Download, Parse and Interrogate Apple Health Export Data

The first part of this program is all about getting the Apple Health export and putting it into an analyzable format. At that point it can be analysed anywhere. The second part of this program is concerned with using SAS Scripting Wrapper for Analytics Transfer (SWAT) Python library to transfer the data to SAS Viya, and analyze it there. The SWAT package provides native python language access to the SAS Viya codebase.

https://github.com/sassoftware/python-swat

This file was created from a desire to get my hands on data collected by Apple Health, notably heart rate information collected by Apple Watch. For this to work, this file needs to be in a location accessible to Python code. A little bit of searching told me that iCloud file access is problematic and that there were already a number of ways of doing this with the Google API if the file was saved to Google Drive. I chose PyDrive. So for the end to end program to work with little user intervention, you will need to sign up for Google Drive, set up an application in the Google API and install Google Drive app to your iPhone.

This may sound involved, and it is not necessary if you simply email the export file to yourself and copy it to a filesystem that Python can see. If you choose to do that, all of the Google Drive portion can be removed. I like the Google Drive process though as it enables a minimal manual work scenario.

This version requires the user to grant Google access, requiring some additional clicks, but it is not too much. I think it is possible to automate this to run without user intervention as well using security files.

The first step to enabling this process is exporting the data from Apple Health. As of this writing, open Apple Health and click on your user icon or photo. Near the bottom of the next page in the app will be a button or link called Export Health Data. Clicking on this will generate a xml file, zipped up. THe next dialog will ask you where you want to save it. Options are to email, save to iCloud, message etc... Select Google Drive. Google Drive allows multiple files with the same name and this is accounted for by this program.


In [58]:
import xml.etree.ElementTree as et
import pandas as pd
import numpy as np
from datetime import *

import matplotlib.pyplot as plt
import re 
import os.path
import zipfile
import pytz

%matplotlib inline
plt.rcParams['figure.figsize'] = 16, 8

Authenticate with Google

This will open a browser to let you beging the process of authentication with an existing Google Drive account. This process will be separate from Python. For this to work, you will need to set up a Other Authentication OAuth credential at https://console.developers.google.com/apis/credentials, save the secret file in your root directory and a few other things that are detailed at https://pythonhosted.org/PyDrive/. The PyDrive instructions also show you how to set up your Google application. There are other methods for accessing the Google API from python, but this one seems pretty nice. The first time through the process, regular sign in and two factor authentication is required (if you require two factor auth) but after that it is just a process of telling Google that it is ok for your Google application to access Drive.


In [59]:
# Authenticate into Google Drive
from pydrive.auth import GoogleAuth

gauth = GoogleAuth()
gauth.LocalWebserverAuth()

Download the most recent Apple Health export file

Now that we are authenticated into Google Drive, use PyDrive to access the API and get to files stored.

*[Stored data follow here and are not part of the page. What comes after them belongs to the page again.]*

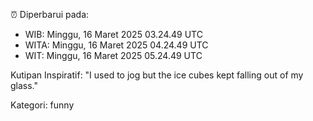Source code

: ⏰ Diperbarui pada:
- WIB: Minggu, 16 Maret 2025 03.24.49 UTC
- WITA: Minggu, 16 Maret 2025 04.24.49 UTC
- WIT: Minggu, 16 Maret 2025 05.24.49 UTC

Kutipan Inspiratif:
"I used to jog but the ice cubes kept falling out of my glass."


Kategori: funny


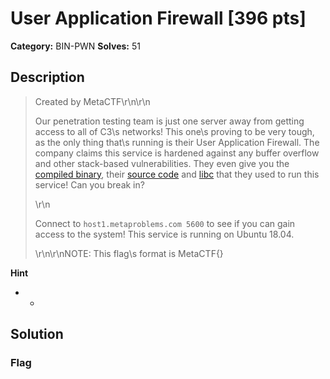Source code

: # User Application Firewall [396 pts]

**Category:** BIN-PWN
**Solves:** 51

## Description
>Created by MetaCTF\r\n\r\n<p>Our penetration testing team is just one server away from getting access to all of C3\s networks! This one\s proving to be very tough, as the only thing that\s running is their User Application Firewall. The company claims this service is hardened against any buffer overflow and other stack-based vulnerabilities. They even give you the <a href="https://metaproblems.com/858e22bc6f063b6e6738ec48289778b3/uaf">compiled binary</a>, their <a href="https://metaproblems.com/858e22bc6f063b6e6738ec48289778b3/uaf.c">source code</a> and <a href="https://metaproblems.com/858e22bc6f063b6e6738ec48289778b3/libc.so.6">libc</a> that they used to run this service! Can you break in?</p>\r\n<p>Connect to <code>host1.metaproblems.com 5600</code> to see if you can gain access to the system!  This service is running on Ubuntu 18.04.</p>\r\n\r\nNOTE: This flag\s format is MetaCTF{}

**Hint**
* -

## Solution

### Flag

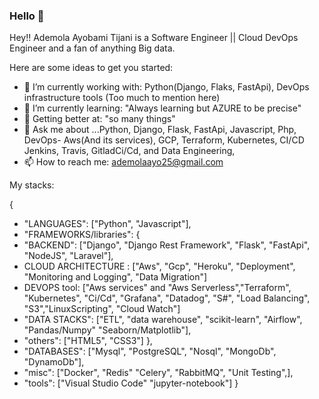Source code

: ### Hello 👋
Hey!!
Ademola Ayobami Tijani is a Software Engineer || Cloud DevOps Engineer and a fan of anything Big data.

Here are some ideas to get you started:

- 🔭 I’m currently working with: Python(Django, Flaks, FastApi), DevOps infrastructure tools (Too much to mention here)
- 🌱 I’m currently learning: "Always learning but AZURE to be precise" 
- 👯 Getting better at: "so many things"
- 💬 Ask me about ...Python, Django, Flask, FastApi, Javascript, Php, DevOps- Aws(And its services), GCP, Terraform, Kubernetes, CI/CD Jenkins, Travis, GitladCi/Cd, and Data Engineering,
- 📫 How to reach me: ademolaayo25@gmail.com



My stacks:

{
  - "LANGUAGES": ["Python", "Javascript"],
  - "FRAMEWORKS/libraries": {
  -  "BACKEND": ["Django", "Django Rest Framework", "Flask", "FastApi", "NodeJS", "Laravel"],
  -  CLOUD ARCHITECTURE : ["Aws", "Gcp", "Heroku", "Deployment", "Monitoring and Logging", "Data Migration"]
  -  DEVOPS tool: ["Aws services" and "Aws Serverless","Terraform", "Kubernetes", "Ci/Cd", "Grafana", "Datadog", "S#", "Load Balancing", "S3","LinuxScripting", "Cloud Watch"]
  -   "DATA STACKS": ["ETL", "data warehouse", "scikit-learn", "Airflow", "Pandas/Numpy" "Seaborn/Matplotlib"],
  -   "others": ["HTML5", "CSS3"]
  },
  - "DATABASES": ["Mysql", "PostgreSQL", "Nosql", "MongoDb", "DynamoDb"],
  - "misc": ["Docker", "Redis" "Celery", "RabbitMQ", "Unit Testing",],
  - "tools": ["Visual Studio Code" "jupyter-notebook"]
}
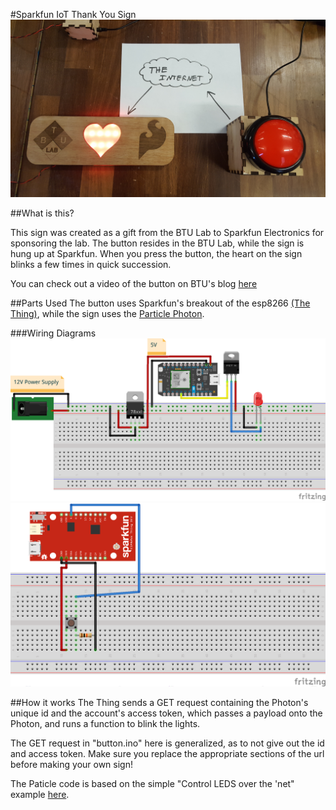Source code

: #Sparkfun IoT Thank You Sign
![An Internet connected sign with a matching red button.](images/sign.jpg)

##What is this?

This sign was created as a gift from the BTU Lab to Sparkfun Electronics for sponsoring the lab. The button resides in the BTU Lab, while the sign is hung up at Sparkfun. When you press the button, the heart on the sign blinks a few times in quick succession.

You can check out a video of the button on BTU's blog [here](http://btulab.com.s200635.gridserver.com/btu)

##Parts Used
The button uses Sparkfun's breakout of the esp8266 [(The Thing)](https://www.sparkfun.com/products/13231), while the sign uses the [Particle Photon](https://www.particle.io/products/hardware/photon-wifi-dev-kit).

###Wiring Diagrams
![The wiring diagram for the sign](images/photon.png)
![The wiring diagram for the button](images/thing.png) 

##How it works
The Thing sends a GET request containing the Photon's unique id and the account's access token, which passes a payload onto the Photon, and runs a function to blink the lights.

The GET request in "button.ino" here is generalized, as to not give out the id and access token. Make sure you replace the appropriate sections of the url before making your own sign!

The Paticle code is based on the simple "Control LEDS over the 'net" example [here](https://docs.particle.io/guide/getting-started/examples/core/).
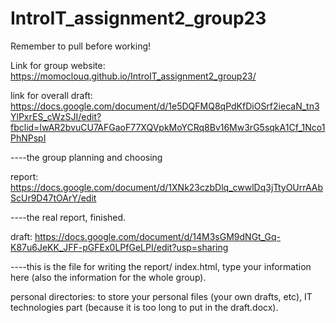 # IntroIT_assignment2_group23

Remember to pull before working!

Link for group website: https://momoclouq.github.io/IntroIT_assignment2_group23/

link for overall draft: https://docs.google.com/document/d/1e5DQFMQ8qPdKfDiOSrf2iecaN_tn3YlPxrES_cWzSJI/edit?fbclid=IwAR2bvuCU7AFGaoF77XQVpkMoYCRq8Bv16Mw3rG5sqkA1Cf_1Nco1PhNPspI

----the group planning and choosing

report: https://docs.google.com/document/d/1XNk23czbDlq_cwwlDq3jTtyOUrrAAbScUr9D47tOArY/edit

----the real report, finished.


draft: https://docs.google.com/document/d/14M3sGM9dNGt_Gq-K87u6JeKK_JFF-pGFEx0LPfGeLPI/edit?usp=sharing

----this is the file for writing the report/ index.html, type your information here (also the information for the whole group).


personal directories: to store your personal files (your own drafts, etc), IT technologies part (because it is too long to put in the draft.docx).

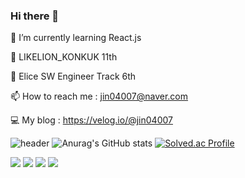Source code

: ### Hi there 👋
🌱 I’m currently learning React.js

🦁 LIKELION_KONKUK 11th

🐰 Elice SW Engineer Track 6th

📫 How to reach me : jin04007@naver.com

💻 My blog : https://velog.io/@jin04007

![header](https://capsule-render.vercel.app/api?type=waving&text=Frontend&color=gradient)
![Anurag's GitHub stats](https://github-readme-stats.vercel.app/api?username=jinsupark4255&show_icons=true&theme=radical)
[![Solved.ac Profile](http://mazassumnida.wtf/api/v2/generate_badge?boj=jin04007)](https://solved.ac/jin04007/)

<img
    src="https://img.shields.io/badge/HTML-E34F26?style=flat&logo=HTML5&logoColor=white"
  />
  <img
    src="https://img.shields.io/badge/CSS-1572B6?style=flat&logo=CSS3&logoColor=white"
  />
  <img
    src="https://img.shields.io/badge/JavaScript-F7DF1E?style=flat&logo=JavaScript&logoColor=white"
  />
    <img
    src="https://img.shields.io/badge/REACT-61DAFB?style=flat&logo=REACT&logoColor=white"
  />
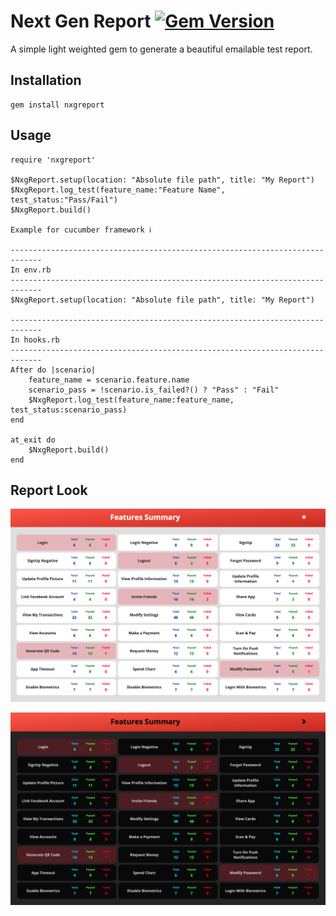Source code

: # **Next Gen Report** [![Gem Version](https://badge.fury.io/rb/nxgreport.svg)](https://badge.fury.io/rb/nxgreport)

A simple light weighted gem to generate a beautiful emailable test report.

## **Installation**

    gem install nxgreport

## **Usage**

    require 'nxgreport'

    $NxgReport.setup(location: "Absolute file path", title: "My Report")
    $NxgReport.log_test(feature_name:"Feature Name", test_status:"Pass/Fail")
    $NxgReport.build()

    Example for cucumber framework ℹ️

    -----------------------------------------------------------------------------
    In env.rb
    -----------------------------------------------------------------------------
    $NxgReport.setup(location: "Absolute file path", title: "My Report")

    -----------------------------------------------------------------------------
    In hooks.rb
    -----------------------------------------------------------------------------
    After do |scenario|
        feature_name = scenario.feature.name
        scenario_pass = !scenario.is_failed?() ? "Pass" : "Fail"
        $NxgReport.log_test(feature_name:feature_name, test_status:scenario_pass)
    end

    at_exit do
        $NxgReport.build()
    end

## **Report Look**

![Light Mode](./demo/light.png)

![Dark Mode](./demo/dark.png)
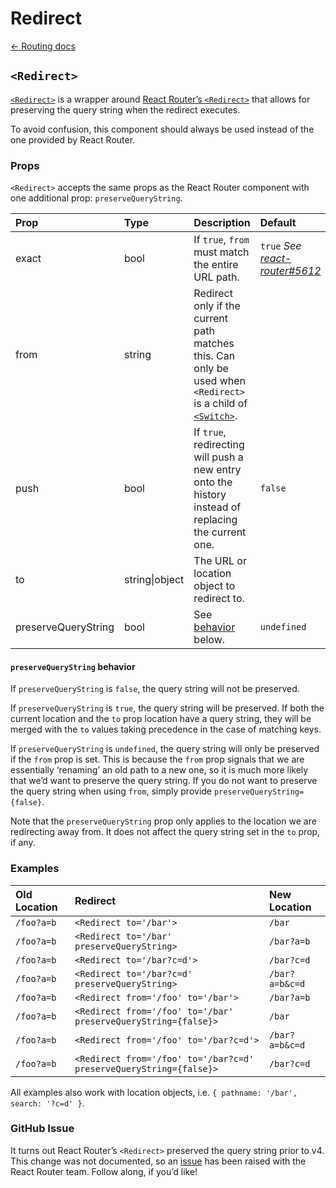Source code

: # Redirect

[← Routing docs](../guides/routing/)

## `<Redirect>`

[`<Redirect>`](https://github.com/zakness/birchbox-gitbook/tree/1ad9356b440d8ffd191f6222475ef6f0c15444b0/src/components/Routing/Redirect/index.js) is a wrapper around [React Router’s `<Redirect>`](https://reacttraining.com/react-router/web/api/Redirect) that allows for preserving the query string when the redirect executes.

To avoid confusion, this component should always be used instead of the one provided by React Router.

### Props

`<Redirect>` accepts the same props as the React Router component with one additional prop: `preserveQueryString`.

| Prop | Type | Description | Default |
| :--- | :--- | :--- | :--- |
| exact | bool | If `true`, `from` must match the entire URL path. | `true` _See_ [_react-router\#5612_](https://github.com/ReactTraining/react-router/pull/5612) |
| from | string | Redirect only if the current path matches this. Can only be used when `<Redirect>` is a child of [`<Switch>`](https://reacttraining.com/react-router/web/api/Switch). |  |
| push | bool | If `true`, redirecting will push a new entry onto the history instead of replacing the current one. | `false` |
| to | string\|object | The URL or location object to redirect to. |  |
| preserveQueryString | bool | See [behavior](redirect.md#preservequerystring-behavior) below. | `undefined` |

#### `preserveQueryString` behavior

If `preserveQueryString` is `false`, the query string will not be preserved.

If `preserveQueryString` is `true`, the query string will be preserved. If both the current location and the `to` prop location have a query string, they will be merged with the `to` values taking precedence in the case of matching keys.

If `preserveQueryString` is `undefined`, the query string will only be preserved if the `from` prop is set. This is because the `from` prop signals that we are essentially ‘renaming’ an old path to a new one, so it is much more likely that we’d want to preserve the query string. If you do not want to preserve the query string when using `from`, simply provide `preserveQueryString={false}`.

Note that the `preserveQueryString` prop only applies to the location we are redirecting away from. It does not affect the query string set in the `to` prop, if any.

### Examples

| Old Location | Redirect | New Location |
| :--- | :--- | :--- |
| `/foo?a=b` | `<Redirect to='/bar'>` | `/bar` |
| `/foo?a=b` | `<Redirect to='/bar' preserveQueryString>` | `/bar?a=b` |
| `/foo?a=b` | `<Redirect to='/bar?c=d'>` | `/bar?c=d` |
| `/foo?a=b` | `<Redirect to='/bar?c=d' preserveQueryString>` | `/bar?a=b&c=d` |
| `/foo?a=b` | `<Redirect from='/foo' to='/bar'>` | `/bar?a=b` |
| `/foo?a=b` | `<Redirect from='/foo' to='/bar' preserveQueryString={false}>` | `/bar` |
| `/foo?a=b` | `<Redirect from='/foo' to='/bar?c=d'>` | `/bar?a=b&c=d` |
| `/foo?a=b` | `<Redirect from='/foo' to='/bar?c=d' preserveQueryString={false}>` | `/bar?c=d` |

All examples also work with location objects, i.e. `{ pathname: '/bar', search: '?c=d' }`.

### GitHub Issue

It turns out React Router’s `<Redirect>` preserved the query string prior to v4. This change was not documented, so an [issue](https://github.com/ReactTraining/react-router/issues/5818) has been raised with the React Router team. Follow along, if you’d like!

Google Drive allows multiple files with the same name, but it indexes them with the ID to keep them separate. In this block, we make one pass of the file list where the file name is called export.zip, and save the row that corresponds with the most recent date. We will use that file id later to download the correct file that corresponds with the most recent date. Apple Health export names the file export.zip, and at the time this was written, there is no other option.


In [60]:
from pydrive.drive import GoogleDrive
drive = GoogleDrive(gauth)

file_list = drive.ListFile({'q': "'root' in parents and trashed=false"}).GetList()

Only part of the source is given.